=== Section Start ===

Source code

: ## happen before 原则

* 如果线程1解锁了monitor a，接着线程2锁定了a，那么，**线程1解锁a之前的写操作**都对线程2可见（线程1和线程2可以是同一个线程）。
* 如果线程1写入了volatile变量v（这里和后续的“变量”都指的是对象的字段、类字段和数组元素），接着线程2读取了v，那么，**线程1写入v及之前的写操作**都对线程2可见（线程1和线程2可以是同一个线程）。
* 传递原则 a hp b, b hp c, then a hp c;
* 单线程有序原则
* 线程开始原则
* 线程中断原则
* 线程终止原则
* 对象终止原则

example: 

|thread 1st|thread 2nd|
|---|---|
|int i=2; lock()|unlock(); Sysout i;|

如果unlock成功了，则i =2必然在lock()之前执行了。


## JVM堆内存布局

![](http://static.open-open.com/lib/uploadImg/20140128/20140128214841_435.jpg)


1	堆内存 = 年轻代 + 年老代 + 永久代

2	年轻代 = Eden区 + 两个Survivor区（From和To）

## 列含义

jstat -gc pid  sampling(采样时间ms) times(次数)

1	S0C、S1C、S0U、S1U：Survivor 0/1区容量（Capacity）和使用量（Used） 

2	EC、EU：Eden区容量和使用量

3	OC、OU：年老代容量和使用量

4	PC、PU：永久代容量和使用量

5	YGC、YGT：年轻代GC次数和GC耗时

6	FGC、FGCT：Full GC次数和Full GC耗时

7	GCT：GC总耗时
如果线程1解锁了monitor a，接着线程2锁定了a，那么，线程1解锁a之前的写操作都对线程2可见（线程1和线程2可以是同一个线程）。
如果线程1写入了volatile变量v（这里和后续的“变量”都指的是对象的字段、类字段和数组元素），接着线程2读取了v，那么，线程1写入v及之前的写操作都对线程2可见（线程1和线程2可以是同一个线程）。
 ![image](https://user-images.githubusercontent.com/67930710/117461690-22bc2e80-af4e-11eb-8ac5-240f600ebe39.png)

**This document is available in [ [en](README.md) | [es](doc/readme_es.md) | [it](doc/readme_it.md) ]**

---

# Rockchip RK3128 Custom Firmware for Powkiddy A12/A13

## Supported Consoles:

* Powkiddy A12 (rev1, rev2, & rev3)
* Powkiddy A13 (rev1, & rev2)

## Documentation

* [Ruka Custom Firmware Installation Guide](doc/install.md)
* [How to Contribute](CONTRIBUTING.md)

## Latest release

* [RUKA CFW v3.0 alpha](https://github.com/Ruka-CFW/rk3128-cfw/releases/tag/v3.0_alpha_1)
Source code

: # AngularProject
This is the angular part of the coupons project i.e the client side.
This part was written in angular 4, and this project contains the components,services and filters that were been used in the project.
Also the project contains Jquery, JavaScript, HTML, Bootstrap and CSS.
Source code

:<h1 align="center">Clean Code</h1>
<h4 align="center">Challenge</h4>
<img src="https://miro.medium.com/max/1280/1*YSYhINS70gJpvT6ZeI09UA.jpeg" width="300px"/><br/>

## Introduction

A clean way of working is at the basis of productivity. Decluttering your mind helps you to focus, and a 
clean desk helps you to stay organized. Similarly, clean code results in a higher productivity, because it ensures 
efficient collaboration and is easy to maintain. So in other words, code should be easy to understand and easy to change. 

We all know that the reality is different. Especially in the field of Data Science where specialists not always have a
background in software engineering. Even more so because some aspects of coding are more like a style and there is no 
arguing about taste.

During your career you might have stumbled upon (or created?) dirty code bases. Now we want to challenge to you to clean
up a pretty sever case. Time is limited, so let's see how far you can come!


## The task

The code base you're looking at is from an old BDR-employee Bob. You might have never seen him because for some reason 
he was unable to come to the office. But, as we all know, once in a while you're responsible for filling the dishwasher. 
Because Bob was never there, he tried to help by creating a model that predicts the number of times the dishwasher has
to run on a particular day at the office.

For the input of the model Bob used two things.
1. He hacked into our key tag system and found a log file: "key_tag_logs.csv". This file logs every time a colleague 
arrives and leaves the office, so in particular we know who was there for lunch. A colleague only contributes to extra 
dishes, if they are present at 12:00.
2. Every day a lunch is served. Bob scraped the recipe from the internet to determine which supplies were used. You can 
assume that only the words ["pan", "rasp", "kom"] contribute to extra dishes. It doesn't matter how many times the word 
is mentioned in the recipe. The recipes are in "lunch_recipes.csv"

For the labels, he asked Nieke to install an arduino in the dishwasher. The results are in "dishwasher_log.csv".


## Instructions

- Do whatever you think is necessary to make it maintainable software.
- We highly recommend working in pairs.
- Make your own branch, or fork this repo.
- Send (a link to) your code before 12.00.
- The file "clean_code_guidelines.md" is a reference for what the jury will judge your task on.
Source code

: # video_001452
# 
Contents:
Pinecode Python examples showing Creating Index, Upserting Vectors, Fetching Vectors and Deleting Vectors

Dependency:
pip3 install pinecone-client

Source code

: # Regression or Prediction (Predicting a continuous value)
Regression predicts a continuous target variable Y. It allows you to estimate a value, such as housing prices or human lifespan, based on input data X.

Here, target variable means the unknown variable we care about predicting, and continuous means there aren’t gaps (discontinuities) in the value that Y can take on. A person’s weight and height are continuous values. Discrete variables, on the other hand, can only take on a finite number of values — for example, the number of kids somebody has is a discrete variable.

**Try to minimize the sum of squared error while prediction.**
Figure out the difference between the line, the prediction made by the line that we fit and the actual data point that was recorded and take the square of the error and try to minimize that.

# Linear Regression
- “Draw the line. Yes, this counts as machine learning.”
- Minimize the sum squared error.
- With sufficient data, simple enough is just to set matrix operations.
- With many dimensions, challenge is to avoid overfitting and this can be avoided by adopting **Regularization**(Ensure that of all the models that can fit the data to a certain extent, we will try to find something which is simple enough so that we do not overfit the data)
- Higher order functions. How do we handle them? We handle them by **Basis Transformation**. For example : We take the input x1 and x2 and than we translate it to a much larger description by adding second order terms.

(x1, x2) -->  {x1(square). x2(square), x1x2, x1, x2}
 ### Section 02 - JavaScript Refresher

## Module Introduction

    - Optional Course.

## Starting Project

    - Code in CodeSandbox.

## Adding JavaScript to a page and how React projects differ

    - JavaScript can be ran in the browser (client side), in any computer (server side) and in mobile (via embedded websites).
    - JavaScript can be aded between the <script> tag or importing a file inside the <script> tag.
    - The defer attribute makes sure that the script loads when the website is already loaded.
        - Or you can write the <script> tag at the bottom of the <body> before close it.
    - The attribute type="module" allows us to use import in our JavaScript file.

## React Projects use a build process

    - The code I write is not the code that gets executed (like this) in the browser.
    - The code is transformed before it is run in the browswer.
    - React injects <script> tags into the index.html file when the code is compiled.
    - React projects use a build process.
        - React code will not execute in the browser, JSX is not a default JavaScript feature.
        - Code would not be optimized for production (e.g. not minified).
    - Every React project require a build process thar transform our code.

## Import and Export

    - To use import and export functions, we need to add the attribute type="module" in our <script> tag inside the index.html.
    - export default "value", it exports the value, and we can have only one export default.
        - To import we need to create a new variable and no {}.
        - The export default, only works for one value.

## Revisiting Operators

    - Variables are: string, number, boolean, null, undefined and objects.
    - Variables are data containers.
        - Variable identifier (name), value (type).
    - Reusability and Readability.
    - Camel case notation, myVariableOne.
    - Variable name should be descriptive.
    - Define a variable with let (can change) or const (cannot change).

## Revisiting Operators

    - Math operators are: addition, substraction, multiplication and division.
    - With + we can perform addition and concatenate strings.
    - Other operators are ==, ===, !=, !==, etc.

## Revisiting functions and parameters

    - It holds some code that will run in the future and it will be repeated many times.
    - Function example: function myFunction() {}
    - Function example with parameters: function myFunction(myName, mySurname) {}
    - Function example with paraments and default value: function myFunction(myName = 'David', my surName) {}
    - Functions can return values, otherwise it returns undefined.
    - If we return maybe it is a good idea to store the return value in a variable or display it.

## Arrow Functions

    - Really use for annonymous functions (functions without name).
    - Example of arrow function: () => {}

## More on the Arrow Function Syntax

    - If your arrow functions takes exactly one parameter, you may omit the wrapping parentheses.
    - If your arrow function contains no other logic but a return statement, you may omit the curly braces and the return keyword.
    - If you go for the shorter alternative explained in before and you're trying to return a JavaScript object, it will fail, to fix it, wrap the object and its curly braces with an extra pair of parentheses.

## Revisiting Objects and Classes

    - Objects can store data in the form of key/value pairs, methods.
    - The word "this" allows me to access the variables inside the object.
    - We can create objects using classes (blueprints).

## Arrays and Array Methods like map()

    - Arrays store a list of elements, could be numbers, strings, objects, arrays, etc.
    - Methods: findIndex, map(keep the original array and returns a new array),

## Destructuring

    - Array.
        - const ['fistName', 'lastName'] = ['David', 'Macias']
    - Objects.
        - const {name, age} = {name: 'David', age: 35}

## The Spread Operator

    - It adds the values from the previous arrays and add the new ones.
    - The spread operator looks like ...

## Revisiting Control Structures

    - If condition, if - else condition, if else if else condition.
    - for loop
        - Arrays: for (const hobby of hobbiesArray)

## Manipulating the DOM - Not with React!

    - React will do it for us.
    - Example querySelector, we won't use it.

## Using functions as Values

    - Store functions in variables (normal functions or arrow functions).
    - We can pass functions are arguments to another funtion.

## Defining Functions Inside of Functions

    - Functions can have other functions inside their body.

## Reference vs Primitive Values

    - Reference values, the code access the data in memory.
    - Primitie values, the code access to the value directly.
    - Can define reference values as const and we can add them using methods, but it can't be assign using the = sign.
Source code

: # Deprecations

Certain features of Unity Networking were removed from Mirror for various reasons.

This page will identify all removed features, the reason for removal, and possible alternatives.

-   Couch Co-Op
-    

=== Section End ===

_EXERCISE_
Go back to the listing above. Copy word for word the lines from the one with "Firmware Installation Guide](doc/install.md)" through the one with "A clean way", and nothing more.

_SOLUTION BELOW_
* [Ruka Custom Firmware Installation Guide](doc/install.md)
* [How to Contribute](CONTRIBUTING.md)

## Latest release

* [RUKA CFW v3.0 alpha](https://github.com/Ruka-CFW/rk3128-cfw/releases/tag/v3.0_alpha_1)
Source code

: # AngularProject
This is the angular part of the coupons project i.e the client side.
This part was written in angular 4, and this project contains the components,services and filters that were been used in the project.
Also the project contains Jquery, JavaScript, HTML, Bootstrap and CSS.
Source code

:<h1 align="center">Clean Code</h1>
<h4 align="center">Challenge</h4>
<img src="https://miro.medium.com/max/1280/1*YSYhINS70gJpvT6ZeI09UA.jpeg" width="300px"/><br/>

## Introduction

A clean way of working is at the basis of productivity. Decluttering your mind helps you to focus, and a 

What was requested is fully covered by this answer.